EDWARD CLODD, L'uomo primitivo. — Torino, Fratelli Bocca, 1904.
p. 21
Non conosco invenzione più utile di quella dell'uomo primitivo. Dopo la macchina da cucire e la teoria del materialismo storico non c'è oggetto più facilmente e largamente comodo di quello.
Nessuno sa cos'abbia fatto, dove sia stato, che cosa abbia pensato.
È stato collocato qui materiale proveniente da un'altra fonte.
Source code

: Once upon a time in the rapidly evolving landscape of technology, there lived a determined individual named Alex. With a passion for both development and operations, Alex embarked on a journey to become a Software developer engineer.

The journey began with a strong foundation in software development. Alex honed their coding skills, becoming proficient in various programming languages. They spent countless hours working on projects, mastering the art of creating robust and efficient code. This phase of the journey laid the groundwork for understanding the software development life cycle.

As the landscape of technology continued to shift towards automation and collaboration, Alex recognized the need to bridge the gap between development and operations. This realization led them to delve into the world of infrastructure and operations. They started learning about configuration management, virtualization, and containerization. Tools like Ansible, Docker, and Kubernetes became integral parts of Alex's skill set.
Alcune ossa, dei frammenti di utensili, e molte immaginate somiglianze coi selvaggi contemporanei son bastate a creare questo archetipo della nostra specie, questo nuovo Atlante sostenitore imperterrito di tutte le teorie psicologiche e sociologiche dei nostri giorni.
Tutti i darwinisti in cerca di prove, tutti gli antropologi ricchi d'immaginazione, tutti i politici positivi hanno ricorso a questo fantoccio scientifico, che s'è prestato a tutte le parti ed ha dato mano a tutti gli strattagemmi.
In quel regno saturnio della preistoria, di cui tutti hanno parlato perché nessuno la conosceva, in cui s'è messo tutto quello che c'è piaciuto e tutto quello ché s'è voluto, gli scienziati hanno trovato sempre un alleato compiacente, un manichino pronto per tutti i loro romanzi. Non ci resta ormai che a fare una proposta. Poichè l'uomo primitivo ha resi tanti servígi alla causa della scienza e s'è offerto per tanti anni come un servitore fedele, non si potrebbe metterlo a riposo e non parlarne più?